O ano de 2018 foi generoso em bons lançamentos, de modo que ainda não consegui falar por aqui de todos que gostaria. Dois discos, em particular, me chamaram a atenção pela qualidade e pelo sabor mineiro, gosto especial para um mineiro na diáspora, como eu. Os discos em questão são “Nativo”, de Wilson Dias, e “O Anjo Na Varanda”, de Tavinho Moura. Dois artistas completos e de primeira grandeza e com pontos que os unem, como o trabalho dedicado à viola caipira e à música tradicional do interior de Minas.

Tavinho Moura, uma figura central do Clube da Esquina, mostra em “O Anjo na Varanda” mais um álbum à altura do seu talento de compositor e intérprete. Autor de harmonias sempre sofisticadas e melodias nada óbvias, Tavinho reúne um belo time para dar forma a um álbum com gosto de memórias pessoais e afetivas caras a ele. O convidado especial é o competente guitarrista e violonista – mas que no disco se desdobra em outros instrumentos, como o baixo e o trompete – Beto Lopes. Além disso, ainda há convidados de luxo, como o violão de Chiquito Braga, violonista que criou uma verdadeira escola do violão mineiro e influenciou várias gerações, e Nelson Angelo, outro personagem de destaque do Clube. De luxo também são as parcerias do disco: de Ronaldo Bastos e Chico Amaral ao sempre presente Fernando Brant, que assina a maioria das letras, algumas resgatadas da trilha sonora do musical “Fogueira do Divino”.

As melodias surpreendentes de Tavinho Moura têm algo de influência de Edu Lobo, justamente o homenageado na única faixa não assinada por Tavinho: a belíssima “Morte de Zambi”, da lendária montagem “Arena Canta Zumbi”, de Edu Lobo e Gianfrancesco Guarnieri. Tavinho também conta com os ótimos vocais de Mariana Brant, Bárbara Barcelos e Trio Amaranto. A qualidade desse elenco ficou evidente por conta da opção de um arranjo extremamente econômico no instrumental. E, quando se faz essa escolha, tanto instrumentistas quanto cantores precisam se desdobrar, pois não há onde se esconder e os espaços precisam ser bem preenchidos. Enfim, é um disco que optou pela simplicidade, mas que tirou dela uma obra extremamente refinada.

Wilson Dias, com o disco “Nativo”, continua uma sequência feliz de álbuns apoiados na canção e na viola.

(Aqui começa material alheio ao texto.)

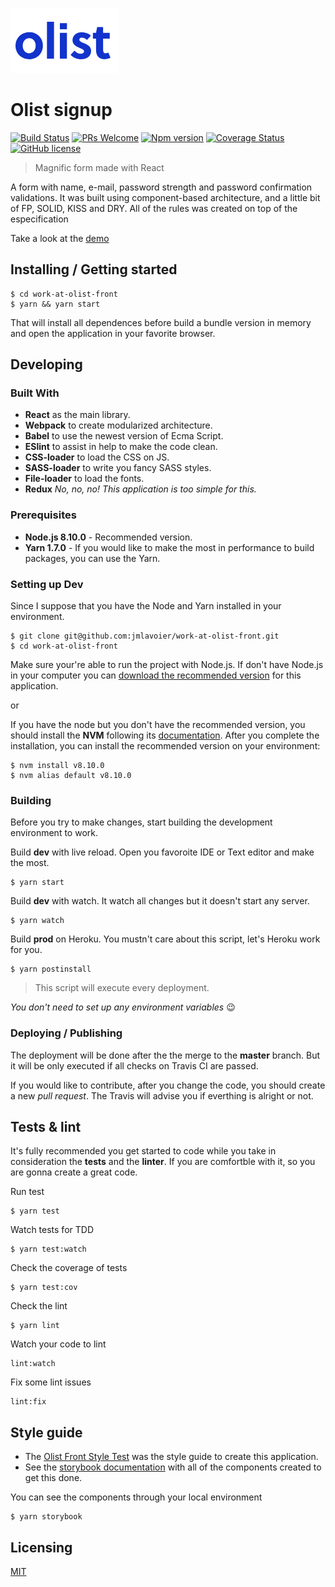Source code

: ![Logo](./olist-logo.png)

# Olist signup
[![Build Status](https://travis-ci.org/jmlavoier/work-at-olist-front.svg?branch=master)](https://travis-ci.org/jmlavoier/work-at-olist-front)
[![PRs Welcome](https://img.shields.io/badge/PRs-welcome-brightgreen.svg?style=flat-square)](http://makeapullrequest.com)
[![Npm version](https://img.shields.io/badge/npm-5.6.0-brightgreen.svg)](https://www.npmjs.com/)
[![Coverage Status](https://coveralls.io/repos/github/jmlavoier/work-at-olist-front/badge.svg?branch=master)](https://coveralls.io/github/jmlavoier/work-at-olist-front?branch=master)
 [![GitHub license](https://img.shields.io/badge/license-MIT-blue.svg?style=flat-square)](https://github.com/your/your-project/blob/master/LICENSE)
> Magnific form made with React

A form with name, e-mail, password strength and password confirmation validations.
It was built using component-based architecture, and a little bit of FP, SOLID, KISS and DRY.
All of the rules was created on top of the especification

Take a look at the [demo](https://signup-olist-challenge.herokuapp.com/)


## Installing / Getting started

```shell
$ cd work-at-olist-front
$ yarn && yarn start
```

That will install all dependences before build a bundle version in memory and open the application in your favorite browser.

## Developing

### Built With
- **React** as the main library.
- **Webpack** to create modularized architecture.
- **Babel** to use the newest version of Ecma Script.
- **ESlint** to assist in help to make the code clean.
- **CSS-loader** to load the CSS on JS.
- **SASS-loader** to write you fancy SASS styles.
- **File-loader** to load the fonts.
- **Redux** *No, no, no! This application is too simple for this.*

### Prerequisites
- **Node.js 8.10.0** - Recommended version.
- **Yarn 1.7.0** - If you would like to make the most in performance to build packages, you can use the Yarn.

### Setting up Dev

Since I suppose that you have the Node and Yarn installed in your environment.

```shell
$ git clone git@github.com:jmlavoier/work-at-olist-front.git
$ cd work-at-olist-front
```

Make sure your're able to run the project with Node.js. If don't have Node.js in your computer you can [download the recommended version](https://nodejs.org/en/) for this application.

or

If you have the node but you don't have the recommended version, you should install the **NVM** following its [documentation](https://github.com/creationix/nvm). After you complete the installation, you can install the recommended version on your environment:

```shell
$ nvm install v8.10.0
$ nvm alias default v8.10.0
```

### Building

Before you try to make changes, start building the development environment to work.

Build **dev** with live reload. Open you favoroite IDE or Text editor and make the most.
```
$ yarn start
```

Build **dev** with watch. It watch all changes but it doesn't start any server.
```
$ yarn watch
```

Build **prod** on Heroku. You mustn't care about this script, let's Heroku work for you.
```
$ yarn postinstall
```
> This script will execute every deployment.

*You don't need to set up any environment variables* :wink:

### Deploying / Publishing
The deployment will be done after the the merge to the **master** branch.
But it will be only executed if all checks on Travis CI are passed.

If you would like to contribute, after you change the code, you should create a new *pull request*. The Travis will advise you if everthing is alright or not.

## Tests & lint

It's fully recommended you get started to code while you take in consideration the **tests** and the **linter**. If you are comfortble with it, so you are gonna create a great code.

Run test
```
$ yarn test
```

Watch tests for TDD
```
$ yarn test:watch
```

Check the coverage of tests
```
$ yarn test:cov
```

Check the lint
```
$ yarn lint
```

Watch your code to lint
```
lint:watch
```

Fix some lint issues
```
lint:fix
```

## Style guide

- The [Olist Front Style Test](https://www.figma.com/file/rsSlx8jDHls6nWXziElWTk/olist----front-end-test) was the style guide to create this application.
- See the [storybook documentation](https://jmlavoier.github.io/work-at-olist-front/) with all of the components created  to get this done.

You can see the components through your local environment
```
$ yarn storybook
```

## Licensing

[MIT](https://github.com/jmlavoier/work-at-olist-front/blob/master/LICENSE)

Depois dos ótimos “Mucuta”, “Picuá” e “Lume”, o artista mostra que ainda tem combustível para soltar um álbum duplo. O primeiro disco é de canções e mantém a tradição dos álbuns anteriores de se calçar na música feita no interior de Minas. Canções que remetem ora à devoção religiosa, ora às cantigas de trabalho do sertanejo. Não poderiam faltar trovas de amor, além de canções populares, que Wilson sempre faz questão de incluir. O segundo disco é instrumental e Wilson mostra mais uma vez que conhece os caminhos intrincados da viola. É um disco autoral, onde o artista assina quase todas faixas ou sozinho ou com o parceiro de longa data, o poeta João Evangelista Rodrigues.

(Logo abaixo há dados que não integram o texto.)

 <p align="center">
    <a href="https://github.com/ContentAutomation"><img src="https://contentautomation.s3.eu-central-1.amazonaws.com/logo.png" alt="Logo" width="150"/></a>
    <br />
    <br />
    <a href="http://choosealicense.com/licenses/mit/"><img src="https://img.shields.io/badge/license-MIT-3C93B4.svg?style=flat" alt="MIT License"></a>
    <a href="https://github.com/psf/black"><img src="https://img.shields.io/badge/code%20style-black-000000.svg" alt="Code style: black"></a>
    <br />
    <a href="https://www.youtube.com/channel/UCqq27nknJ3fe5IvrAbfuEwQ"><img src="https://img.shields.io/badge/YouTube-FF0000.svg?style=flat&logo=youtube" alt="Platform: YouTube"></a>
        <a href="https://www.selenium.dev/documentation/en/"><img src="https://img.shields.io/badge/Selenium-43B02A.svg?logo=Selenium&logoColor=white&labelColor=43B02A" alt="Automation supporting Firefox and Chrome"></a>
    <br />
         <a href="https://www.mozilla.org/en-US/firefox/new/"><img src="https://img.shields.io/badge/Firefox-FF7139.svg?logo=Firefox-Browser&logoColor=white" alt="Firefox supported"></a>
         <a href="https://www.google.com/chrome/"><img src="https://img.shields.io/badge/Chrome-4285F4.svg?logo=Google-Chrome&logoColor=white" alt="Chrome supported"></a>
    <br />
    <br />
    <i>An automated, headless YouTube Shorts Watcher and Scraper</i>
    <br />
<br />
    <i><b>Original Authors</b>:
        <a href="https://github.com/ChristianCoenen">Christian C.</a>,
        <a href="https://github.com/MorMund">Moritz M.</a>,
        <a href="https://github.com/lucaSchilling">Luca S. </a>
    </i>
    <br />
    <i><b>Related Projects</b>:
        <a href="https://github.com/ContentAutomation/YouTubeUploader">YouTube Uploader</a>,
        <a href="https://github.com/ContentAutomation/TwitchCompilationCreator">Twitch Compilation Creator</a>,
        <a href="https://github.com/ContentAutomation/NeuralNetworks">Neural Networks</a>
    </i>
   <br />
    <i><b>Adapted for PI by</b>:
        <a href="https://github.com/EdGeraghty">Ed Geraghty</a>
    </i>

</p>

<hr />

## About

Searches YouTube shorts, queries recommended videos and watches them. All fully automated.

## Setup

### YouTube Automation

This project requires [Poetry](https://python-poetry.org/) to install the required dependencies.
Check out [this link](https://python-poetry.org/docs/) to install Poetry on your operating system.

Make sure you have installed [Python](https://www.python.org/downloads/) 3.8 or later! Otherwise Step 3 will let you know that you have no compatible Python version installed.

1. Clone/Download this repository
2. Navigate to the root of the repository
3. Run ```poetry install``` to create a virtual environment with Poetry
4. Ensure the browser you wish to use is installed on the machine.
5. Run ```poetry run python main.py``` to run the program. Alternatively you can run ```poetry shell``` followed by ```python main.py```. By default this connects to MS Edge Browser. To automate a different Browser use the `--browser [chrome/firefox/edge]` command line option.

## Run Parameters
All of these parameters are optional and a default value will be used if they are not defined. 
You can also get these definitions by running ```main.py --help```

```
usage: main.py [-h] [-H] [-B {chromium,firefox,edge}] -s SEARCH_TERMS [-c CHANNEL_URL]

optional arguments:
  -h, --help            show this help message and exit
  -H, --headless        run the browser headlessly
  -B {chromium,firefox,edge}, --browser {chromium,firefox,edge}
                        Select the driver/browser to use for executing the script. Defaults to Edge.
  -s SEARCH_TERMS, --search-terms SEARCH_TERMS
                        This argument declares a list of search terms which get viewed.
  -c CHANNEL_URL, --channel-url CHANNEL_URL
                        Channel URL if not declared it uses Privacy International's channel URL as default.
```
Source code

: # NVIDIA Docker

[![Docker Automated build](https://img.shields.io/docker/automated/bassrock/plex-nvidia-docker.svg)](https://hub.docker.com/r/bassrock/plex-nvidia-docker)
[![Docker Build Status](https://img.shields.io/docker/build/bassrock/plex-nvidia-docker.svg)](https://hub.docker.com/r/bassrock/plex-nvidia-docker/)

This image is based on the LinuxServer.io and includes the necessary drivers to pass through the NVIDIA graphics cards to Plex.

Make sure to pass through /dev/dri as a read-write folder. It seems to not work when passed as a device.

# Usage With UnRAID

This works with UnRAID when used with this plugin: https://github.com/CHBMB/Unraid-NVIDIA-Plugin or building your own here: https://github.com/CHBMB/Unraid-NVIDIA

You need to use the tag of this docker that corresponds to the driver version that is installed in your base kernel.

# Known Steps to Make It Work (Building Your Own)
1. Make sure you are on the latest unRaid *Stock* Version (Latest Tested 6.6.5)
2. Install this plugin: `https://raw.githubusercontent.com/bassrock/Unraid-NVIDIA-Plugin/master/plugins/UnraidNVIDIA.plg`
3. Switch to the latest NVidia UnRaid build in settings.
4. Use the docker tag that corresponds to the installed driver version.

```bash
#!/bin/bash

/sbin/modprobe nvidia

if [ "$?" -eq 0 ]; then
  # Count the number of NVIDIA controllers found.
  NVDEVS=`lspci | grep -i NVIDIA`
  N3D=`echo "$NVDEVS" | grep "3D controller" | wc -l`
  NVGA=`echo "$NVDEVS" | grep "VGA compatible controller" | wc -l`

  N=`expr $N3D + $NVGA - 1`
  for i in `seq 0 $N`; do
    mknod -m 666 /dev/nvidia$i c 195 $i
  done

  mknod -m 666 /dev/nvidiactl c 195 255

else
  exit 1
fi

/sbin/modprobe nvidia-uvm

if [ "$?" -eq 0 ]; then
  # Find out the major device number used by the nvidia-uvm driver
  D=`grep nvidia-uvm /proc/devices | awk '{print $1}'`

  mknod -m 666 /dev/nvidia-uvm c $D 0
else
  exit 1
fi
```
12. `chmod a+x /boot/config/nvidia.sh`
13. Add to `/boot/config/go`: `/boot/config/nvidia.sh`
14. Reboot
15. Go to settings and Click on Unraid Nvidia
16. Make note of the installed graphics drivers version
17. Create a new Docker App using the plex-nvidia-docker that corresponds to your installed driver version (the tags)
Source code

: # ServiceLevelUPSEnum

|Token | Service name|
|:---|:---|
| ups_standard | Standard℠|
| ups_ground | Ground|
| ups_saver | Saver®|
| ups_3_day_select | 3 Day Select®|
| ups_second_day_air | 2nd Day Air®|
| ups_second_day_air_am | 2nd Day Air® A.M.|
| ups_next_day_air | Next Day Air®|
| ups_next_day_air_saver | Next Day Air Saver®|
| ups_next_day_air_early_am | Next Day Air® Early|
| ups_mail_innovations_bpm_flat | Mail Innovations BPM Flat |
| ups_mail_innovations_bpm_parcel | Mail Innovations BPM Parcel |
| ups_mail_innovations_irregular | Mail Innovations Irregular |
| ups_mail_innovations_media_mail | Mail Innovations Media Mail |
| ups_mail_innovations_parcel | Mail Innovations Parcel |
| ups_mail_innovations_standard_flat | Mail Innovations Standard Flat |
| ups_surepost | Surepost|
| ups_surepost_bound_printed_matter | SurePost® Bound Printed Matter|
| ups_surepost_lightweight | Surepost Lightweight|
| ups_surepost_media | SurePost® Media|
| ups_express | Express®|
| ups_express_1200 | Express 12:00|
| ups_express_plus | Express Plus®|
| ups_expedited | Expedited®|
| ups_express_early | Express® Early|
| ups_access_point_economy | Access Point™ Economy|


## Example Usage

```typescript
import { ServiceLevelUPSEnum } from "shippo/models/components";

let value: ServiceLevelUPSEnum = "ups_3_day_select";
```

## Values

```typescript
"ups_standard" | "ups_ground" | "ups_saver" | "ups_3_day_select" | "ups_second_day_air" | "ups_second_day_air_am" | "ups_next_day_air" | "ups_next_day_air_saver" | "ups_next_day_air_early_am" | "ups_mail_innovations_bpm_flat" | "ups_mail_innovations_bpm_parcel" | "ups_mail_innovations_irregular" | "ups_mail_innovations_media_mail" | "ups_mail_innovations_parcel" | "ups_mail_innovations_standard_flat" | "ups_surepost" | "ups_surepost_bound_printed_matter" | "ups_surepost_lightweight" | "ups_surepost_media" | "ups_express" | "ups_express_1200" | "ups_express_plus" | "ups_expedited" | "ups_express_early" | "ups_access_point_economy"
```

Comprovando a máxima sobre o filho de peixe, a direção artística e arranjos são dos seus filhos Wallace e Pedro Gomes, instrumentistas respeitados (o primeiro é violonista e o segundo é baixista). Para enriquecer o trabalho, o disco ainda conta com participações de artistas bem sintonizados com o estilo de Wilson, como Titane e Rubinho do Vale, além do talentoso violonista Thiago Delegado. Definitivamente, é um disco irretocavelmente costurado de ponta a ponta. E que nos transporta, desde os primeiros acordes, ao sertão mineiro. E bate em mim uma saudade de algo que não sei o que é exatamente. Mistérios da música e da poesia.

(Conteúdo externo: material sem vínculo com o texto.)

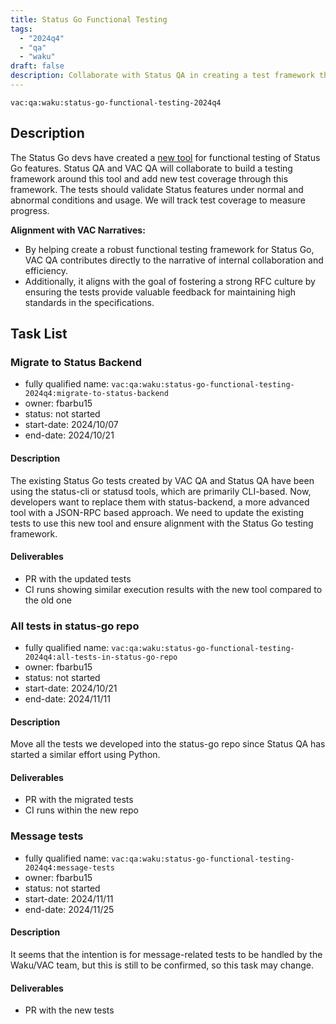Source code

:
 ```yaml
---
title: Status Go Functional Testing
tags:
  - "2024q4"
  - "qa"
  - "waku"  
draft: false  
description: Collaborate with Status QA in creating a test framework that uses status-backend to do functional testing for status go
---
```


`vac:qa:waku:status-go-functional-testing-2024q4`

## Description

The Status Go devs have created a [new tool](https://github.com/status-im/status-go/pull/5847) for functional testing of Status Go features. Status QA and VAC QA will collaborate to build a testing framework around this tool and add new test coverage through this framework. The tests should validate Status features under normal and abnormal conditions and usage. We will track test coverage to measure progress.

**Alignment with VAC Narratives:**
- By helping create a robust functional testing framework for Status Go, VAC QA contributes directly to the narrative of internal collaboration and efficiency.
- Additionally, it aligns with the goal of fostering a strong RFC culture by ensuring the tests provide valuable feedback for maintaining high standards in the specifications.

## Task List

### Migrate to Status Backend

* fully qualified name: `vac:qa:waku:status-go-functional-testing-2024q4:migrate-to-status-backend`
* owner: fbarbu15
* status: not started
* start-date: 2024/10/07
* end-date: 2024/10/21

#### Description 
The existing Status Go tests created by VAC QA and Status QA have been using the status-cli or statusd tools, which are primarily CLI-based. Now, developers want to replace them with status-backend, a more advanced tool with a JSON-RPC based approach. We need to update the existing tests to use this new tool and ensure alignment with the Status Go testing framework.

#### Deliverables 
* PR with the updated tests
* CI runs showing similar execution results with the new tool compared to the old one

### All tests in status-go repo

* fully qualified name: `vac:qa:waku:status-go-functional-testing-2024q4:all-tests-in-status-go-repo`
* owner: fbarbu15
* status: not started
* start-date: 2024/10/21
* end-date: 2024/11/11

#### Description
Move all the tests we developed into the status-go repo since Status QA has started a similar effort using Python.

#### Deliverables
* PR with the migrated tests  
* CI runs within the new repo

### Message tests

* fully qualified name: `vac:qa:waku:status-go-functional-testing-2024q4:message-tests`
* owner: fbarbu15
* status: not started
* start-date: 2024/11/11
* end-date: 2024/11/25

#### Description
It seems that the intention is for message-related tests to be handled by the Waku/VAC team, but this is still to be confirmed, so this task may change.

#### Deliverables
* PR with the new tests
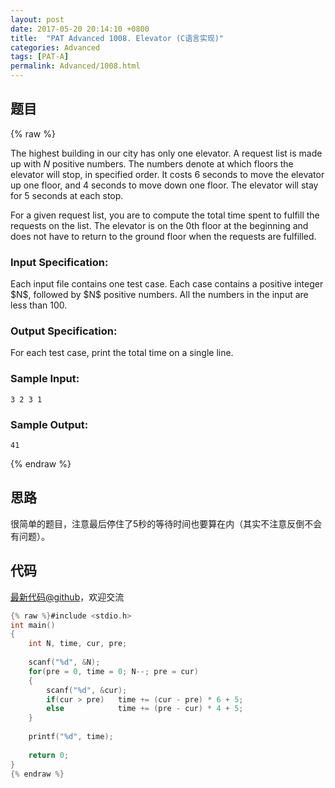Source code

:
 ```yaml
---
layout: post
date: 2017-05-20 20:14:10 +0800
title:  "PAT Advanced 1008. Elevator (C语言实现)"
categories: Advanced
tags: [PAT-A]
permalink: Advanced/1008.html
---
```


## 题目

{% raw %}<div class="ques-view"><p>The highest building in our city has only one elevator. A request list is made up with <span>$N$</span> positive numbers. The numbers denote at which floors the elevator will stop, in specified order. It costs 6 seconds to move the elevator up one floor, and 4 seconds to move down one floor. The elevator will stay for 5 seconds at each stop.</p>
<p>For a given request list, you are to compute the total time spent to fulfill the requests on the list. The elevator is on the 0th floor at the beginning and does not have to return to the ground floor when the requests are fulfilled.</p>
<h3 id="input-specification-">Input Specification:</h3>
<p>Each input file contains one test case. Each case contains a positive integer <span>$N$</span>, followed by <span>$N$</span> positive numbers. All the numbers in the input are less than 100.</p>
<h3 id="output-specification-">Output Specification:</h3>
<p>For each test case, print the total time on a single line. </p>
<h3 id="sample-input-">Sample Input:</h3>
<pre><code class="lang-in">3 2 3 1
</code></pre>
<h3 id="sample-output-">Sample Output:</h3>
<pre><code class="lang-out">41
</code></pre>
</div>{% endraw %}

## 思路

很简单的题目，注意最后停住了5秒的等待时间也要算在内（其实不注意反倒不会有问题）。

## 代码

[最新代码@github](https://github.com/OliverLew/PAT/blob/master/PATAdvanced/1008.c)，欢迎交流
```c
{% raw %}#include <stdio.h>
int main()
{
    int N, time, cur, pre;
    
    scanf("%d", &N);
    for(pre = 0, time = 0; N--; pre = cur)
    {
        scanf("%d", &cur);
        if(cur > pre)   time += (cur - pre) * 6 + 5;
        else            time += (pre - cur) * 4 + 5;
    }
    
    printf("%d", time);
    
    return 0;
}
{% endraw %}
```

Dois álbuns distintos no estilo, mas com várias interseções: a qualidade na simplicidade, autenticidade e, é claro, o peso que ambos os artistas têm na música que é feita em Minas. Tire um tempo para aproveitar com a calma e a paz que a audição desses álbuns exige. Quem conhece Minas vai sentir saudade. Quem não conhece, talvez consiga captar na vibração incrível das músicas um pouco da essência do meu querido estado.